Boolean-0.2.4: Generalized booleans and numbers

Copyright(c) Jan Bracker 2013
Safe HaskellSafe



A generalized version of the class hirarchy for numbers. All functions that would break a potential deep embedding are removed or generalized to support deep embeddings.

The class hierarchy for numeric types keeps as close as possible to the Prelude hierarchy. A great part of the default implementation and comments are copied and adopted from Prelude.



class Num a => NumB a where #

An extension of Num that supplies the integer type of a given number type and a way to create that number from the integer.

Minimal complete definition


Associated Types

type IntegerOf a #

The accociated integer type of the number.


fromIntegerB :: IntegerOf a -> a #

Construct the number from the associated integer.


NumB Double # 

Associated Types

type IntegerOf Double :: * #

NumB Float # 

Associated Types

type IntegerOf Float :: * #

NumB Int # 

Associated Types

type IntegerOf Int :: * #

NumB Integer # 

Associated Types

type IntegerOf Integer :: * #

class (NumB a, OrdB a) => IntegralB a where #

A deep embedded version of Integral. Integral numbers, supporting integer division.

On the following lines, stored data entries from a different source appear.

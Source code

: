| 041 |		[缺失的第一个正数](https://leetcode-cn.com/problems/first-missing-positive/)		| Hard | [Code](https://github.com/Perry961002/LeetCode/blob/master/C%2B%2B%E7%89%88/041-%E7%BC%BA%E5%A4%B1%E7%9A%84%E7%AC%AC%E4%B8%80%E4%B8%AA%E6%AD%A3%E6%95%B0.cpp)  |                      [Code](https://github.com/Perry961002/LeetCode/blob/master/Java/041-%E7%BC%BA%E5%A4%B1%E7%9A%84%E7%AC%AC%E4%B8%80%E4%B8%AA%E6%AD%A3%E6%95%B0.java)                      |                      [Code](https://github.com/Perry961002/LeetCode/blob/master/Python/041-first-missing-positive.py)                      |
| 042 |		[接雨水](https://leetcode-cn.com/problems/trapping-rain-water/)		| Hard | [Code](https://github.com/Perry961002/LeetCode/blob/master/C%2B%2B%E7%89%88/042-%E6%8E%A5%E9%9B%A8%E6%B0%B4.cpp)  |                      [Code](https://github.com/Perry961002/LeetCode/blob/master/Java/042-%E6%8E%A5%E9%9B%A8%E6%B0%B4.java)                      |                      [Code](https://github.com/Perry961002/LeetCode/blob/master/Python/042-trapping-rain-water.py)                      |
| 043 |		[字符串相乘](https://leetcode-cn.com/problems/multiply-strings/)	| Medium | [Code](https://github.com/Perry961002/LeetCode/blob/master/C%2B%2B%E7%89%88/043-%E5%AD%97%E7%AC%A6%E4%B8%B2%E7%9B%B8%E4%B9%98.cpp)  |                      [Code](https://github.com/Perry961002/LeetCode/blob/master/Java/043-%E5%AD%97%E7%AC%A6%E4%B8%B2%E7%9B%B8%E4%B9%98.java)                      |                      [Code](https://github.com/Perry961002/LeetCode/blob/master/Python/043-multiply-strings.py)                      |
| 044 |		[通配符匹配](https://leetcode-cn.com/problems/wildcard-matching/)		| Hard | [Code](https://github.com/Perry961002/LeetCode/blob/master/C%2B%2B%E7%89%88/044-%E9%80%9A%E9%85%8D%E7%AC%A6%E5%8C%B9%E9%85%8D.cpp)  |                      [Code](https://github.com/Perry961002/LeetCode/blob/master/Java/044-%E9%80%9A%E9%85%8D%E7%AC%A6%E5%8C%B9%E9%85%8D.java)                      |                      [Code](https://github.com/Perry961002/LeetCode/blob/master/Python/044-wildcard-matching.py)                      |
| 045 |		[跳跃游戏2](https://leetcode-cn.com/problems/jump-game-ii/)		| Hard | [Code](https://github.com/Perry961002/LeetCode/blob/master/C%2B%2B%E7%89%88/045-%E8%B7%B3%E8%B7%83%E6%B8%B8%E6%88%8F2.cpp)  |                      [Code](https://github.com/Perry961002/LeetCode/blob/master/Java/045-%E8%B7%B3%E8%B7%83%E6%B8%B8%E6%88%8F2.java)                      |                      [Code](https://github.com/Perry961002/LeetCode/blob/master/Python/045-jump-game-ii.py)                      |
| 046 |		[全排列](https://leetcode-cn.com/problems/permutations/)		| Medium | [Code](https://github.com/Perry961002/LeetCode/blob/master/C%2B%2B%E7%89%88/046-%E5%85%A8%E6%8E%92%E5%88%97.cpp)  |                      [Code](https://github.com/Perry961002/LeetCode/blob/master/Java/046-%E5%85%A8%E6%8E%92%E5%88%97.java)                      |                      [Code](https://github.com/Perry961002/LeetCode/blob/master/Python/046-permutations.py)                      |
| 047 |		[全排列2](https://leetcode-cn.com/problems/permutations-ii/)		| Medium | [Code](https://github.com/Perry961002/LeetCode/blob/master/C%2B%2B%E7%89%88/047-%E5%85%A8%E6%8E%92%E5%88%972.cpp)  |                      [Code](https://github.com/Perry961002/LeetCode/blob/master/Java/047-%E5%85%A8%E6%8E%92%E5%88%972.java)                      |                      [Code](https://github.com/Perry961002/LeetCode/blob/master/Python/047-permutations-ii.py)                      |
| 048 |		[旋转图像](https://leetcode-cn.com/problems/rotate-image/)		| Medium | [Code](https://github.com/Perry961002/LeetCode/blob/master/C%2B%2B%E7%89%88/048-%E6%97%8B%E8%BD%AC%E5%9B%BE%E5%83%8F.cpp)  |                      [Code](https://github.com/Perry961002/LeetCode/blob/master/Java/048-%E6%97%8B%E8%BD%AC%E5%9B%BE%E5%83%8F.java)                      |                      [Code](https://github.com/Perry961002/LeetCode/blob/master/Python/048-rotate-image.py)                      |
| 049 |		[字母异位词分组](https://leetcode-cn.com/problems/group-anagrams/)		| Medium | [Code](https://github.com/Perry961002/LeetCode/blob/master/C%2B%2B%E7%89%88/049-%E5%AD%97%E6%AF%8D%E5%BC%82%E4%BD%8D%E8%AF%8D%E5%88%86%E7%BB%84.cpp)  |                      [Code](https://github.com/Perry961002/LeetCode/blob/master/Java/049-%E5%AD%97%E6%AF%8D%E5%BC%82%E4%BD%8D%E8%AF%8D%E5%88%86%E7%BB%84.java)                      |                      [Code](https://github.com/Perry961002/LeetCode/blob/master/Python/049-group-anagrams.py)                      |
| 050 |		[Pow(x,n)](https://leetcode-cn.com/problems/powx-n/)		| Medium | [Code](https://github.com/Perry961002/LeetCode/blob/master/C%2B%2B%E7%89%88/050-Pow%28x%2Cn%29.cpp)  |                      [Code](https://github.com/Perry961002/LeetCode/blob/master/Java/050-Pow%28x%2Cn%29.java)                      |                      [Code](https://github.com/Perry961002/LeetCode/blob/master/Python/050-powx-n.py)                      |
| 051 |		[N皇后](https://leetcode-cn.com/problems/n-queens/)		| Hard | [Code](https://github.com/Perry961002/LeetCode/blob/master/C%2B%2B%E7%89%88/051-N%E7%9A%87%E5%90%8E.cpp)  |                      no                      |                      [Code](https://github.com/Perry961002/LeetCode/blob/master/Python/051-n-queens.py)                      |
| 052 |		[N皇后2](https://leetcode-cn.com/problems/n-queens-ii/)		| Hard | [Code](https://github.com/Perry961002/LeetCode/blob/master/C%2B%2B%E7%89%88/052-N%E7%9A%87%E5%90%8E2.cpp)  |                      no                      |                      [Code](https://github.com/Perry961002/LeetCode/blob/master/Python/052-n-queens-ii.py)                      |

Minimal complete definition is either quotRem and divMod or the other four functions. Besides that toIntegerB always has to be implemented.

Minimal complete definition



quot :: a -> a -> a #

Integer division truncated towards zero.

rem :: a -> a -> a #

Integer reminder, satisfying: (x quot y) * y + (x rem y) == x

div :: a -> a -> a #

Integer division truncated toward negative infinity.

mod :: a -> a -> a #

Integer modulus, satisfying: (x div y) * y + (x mod y) == x

quotRem :: a -> a -> (a, a) #

Simultaneous quot and rem.

divMod :: a -> a -> (a, a) #

Simultaneous div and mod.

toIntegerB :: a -> IntegerOf a #

Create a integer from this integral.

class (NumB a, OrdB a, Fractional a) => RealFracB a where #

Deep embedded version of RealFloat. Extracting components of fractions.

Minimal complete definition: properFraction, round, floor and ceiling.

Minimal complete definition

properFraction, round, ceiling, floor


properFraction :: (IntegerOf a ~ IntegerOf b, IntegralB b) => a -> (b, a) #

The function properFraction takes a real fractional number x and returns a pair (n,f) such that x = n+f, and:

  • n is an integral number with the same sign as x; and
  • f is a fraction with the same type and sign as x, and with absolute value less than 1.

The default definitions of the ceiling, floor, truncate and round functions are in terms of properFraction.

truncate :: (IntegerOf a ~ IntegerOf b, IntegralB b) => a -> b #

truncate x returns the integer nearest x between zero and x

round :: (IntegerOf a ~ IntegerOf b, IntegralB b) => a -> b #

round x returns the nearest integer to x; the even integer if x is equidistant between two integers

ceiling :: (IntegerOf a ~ IntegerOf b, IntegralB b) => a -> b #

ceiling x returns the least integer not less than x

floor :: (IntegerOf a ~ IntegerOf b, IntegralB b) => a -> b #

floor x returns the greatest integer not greater than x.


class (Boolean (BooleanOf a), RealFracB a, Floating a) => RealFloatB a where #

Deep embedded version of RealFloat. Efficient, machine-independent access to the components of a floating-point number.

A complete definition has to define all functions.

Minimal complete definition

isNaN, isInfinite, isNegativeZero, isIEEE, atan2


isNaN :: a -> BooleanOf a #

true if the argument is an IEEE "not-a-number" (NaN) value.

isInfinite :: a -> BooleanOf a #

true if the argument is an IEEE infinity or negative infinity.

isNegativeZero :: a -> BooleanOf a #

true if the argument is an IEEE negative zero.

isIEEE :: a -> BooleanOf a #

true if the argument is an IEEE floating point number.

atan2 :: a -> a -> a #

a version of arctangent taking two real floating-point arguments. For real floating x and y, atan2 y x computes the angle (from the positive x-axis) of the vector from the origin to the point (x,y). atan2 y x returns a value in the range [-pi, pi]. It follows the Common Lisp semantics for the origin when signed zeroes are supported. atan2 y 1, with y in a type that is RealFloatB, should return the same value as atan y.

evenB :: (IfB a, EqB a, IntegralB a) => a -> BooleanOf a #

Variant of even for generalized booleans.

oddB :: (IfB a, EqB a, IntegralB a) => a -> BooleanOf a #

Variant of odd for generalized booleans.

fromIntegralB :: (IntegerOf a ~ IntegerOf b, IntegralB a, NumB b) => a -> b #

Variant of fromIntegral for generalized booleans.